- _EXERCISE INSTRUCTIONS_:
The expected output is every entry, repeated word for word.

---------- DATA LISTING

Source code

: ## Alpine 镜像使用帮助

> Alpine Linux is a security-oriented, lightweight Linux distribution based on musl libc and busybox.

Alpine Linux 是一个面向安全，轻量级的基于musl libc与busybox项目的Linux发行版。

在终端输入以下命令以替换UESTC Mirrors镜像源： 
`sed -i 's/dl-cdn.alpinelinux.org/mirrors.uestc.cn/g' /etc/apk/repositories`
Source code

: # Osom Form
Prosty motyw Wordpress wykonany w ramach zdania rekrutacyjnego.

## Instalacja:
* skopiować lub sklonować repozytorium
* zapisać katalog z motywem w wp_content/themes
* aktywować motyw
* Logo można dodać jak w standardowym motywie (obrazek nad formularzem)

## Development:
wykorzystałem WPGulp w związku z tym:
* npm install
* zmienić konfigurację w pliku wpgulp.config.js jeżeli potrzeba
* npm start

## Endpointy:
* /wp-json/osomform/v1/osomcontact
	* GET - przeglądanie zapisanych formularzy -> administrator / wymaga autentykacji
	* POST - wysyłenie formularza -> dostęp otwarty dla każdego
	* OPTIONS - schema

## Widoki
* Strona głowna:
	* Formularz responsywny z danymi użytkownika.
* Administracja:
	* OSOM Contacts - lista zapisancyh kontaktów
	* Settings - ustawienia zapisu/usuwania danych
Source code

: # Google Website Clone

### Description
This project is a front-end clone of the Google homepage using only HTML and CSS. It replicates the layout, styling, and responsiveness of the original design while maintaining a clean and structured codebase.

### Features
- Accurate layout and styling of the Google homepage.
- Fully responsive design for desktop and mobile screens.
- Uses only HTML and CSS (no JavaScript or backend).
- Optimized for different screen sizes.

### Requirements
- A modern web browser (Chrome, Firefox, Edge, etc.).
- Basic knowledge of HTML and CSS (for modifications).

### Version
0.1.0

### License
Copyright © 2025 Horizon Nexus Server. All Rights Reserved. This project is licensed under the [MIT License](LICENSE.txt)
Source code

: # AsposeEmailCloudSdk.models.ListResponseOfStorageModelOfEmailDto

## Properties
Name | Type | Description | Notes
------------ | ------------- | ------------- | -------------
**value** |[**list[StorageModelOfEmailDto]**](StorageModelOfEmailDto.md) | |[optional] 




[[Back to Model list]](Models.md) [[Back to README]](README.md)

--------------------

- _RESPONSE_:
Source code

: ## Alpine 镜像使用帮助

> Alpine Linux is a security-oriented, lightweight Linux distribution based on musl libc and busybox.

Alpine Linux 是一个面向安全，轻量级的基于musl libc与busybox项目的Linux发行版。

在终端输入以下命令以替换UESTC Mirrors镜像源： 
`sed -i 's/dl-cdn.alpinelinux.org/mirrors.uestc.cn/g' /etc/apk/repositories`
Source code

: # Osom Form
Prosty motyw Wordpress wykonany w ramach zdania rekrutacyjnego.

## Instalacja:
* skopiować lub sklonować repozytorium
* zapisać katalog z motywem w wp_content/themes
* aktywować motyw
* Logo można dodać jak w standardowym motywie (obrazek nad formularzem)

## Development:
wykorzystałem WPGulp w związku z tym:
* npm install
* zmienić konfigurację w pliku wpgulp.config.js jeżeli potrzeba
* npm start

## Endpointy:
* /wp-json/osomform/v1/osomcontact
	* GET - przeglądanie zapisanych formularzy -> administrator / wymaga autentykacji
	* POST - wysyłenie formularza -> dostęp otwarty dla każdego
	* OPTIONS - schema

## Widoki
* Strona głowna:
	* Formularz responsywny z danymi użytkownika.
* Administracja:
	* OSOM Contacts - lista zapisancyh kontaktów
	* Settings - ustawienia zapisu/usuwania danych
Source code

: # Google Website Clone

### Description
This project is a front-end clone of the Google homepage using only HTML and CSS. It replicates the layout, styling, and responsiveness of the original design while maintaining a clean and structured codebase.

### Features
- Accurate layout and styling of the Google homepage.
- Fully responsive design for desktop and mobile screens.
- Uses only HTML and CSS (no JavaScript or backend).
- Optimized for different screen sizes.

### Requirements
- A modern web browser (Chrome, Firefox, Edge, etc.).
- Basic knowledge of HTML and CSS (for modifications).

### Version
0.1.0

### License
Copyright © 2025 Horizon Nexus Server. All Rights Reserved. This project is licensed under the [MIT License](LICENSE.txt)
Source code

: # AsposeEmailCloudSdk.models.ListResponseOfStorageModelOfEmailDto

## Properties
Name | Type | Description | Notes
------------ | ------------- | ------------- | -------------
**value** |[**list[StorageModelOfEmailDto]**](StorageModelOfEmailDto.md) | |[optional] 




[[Back to Model list]](Models.md) [[Back to README]](README.md)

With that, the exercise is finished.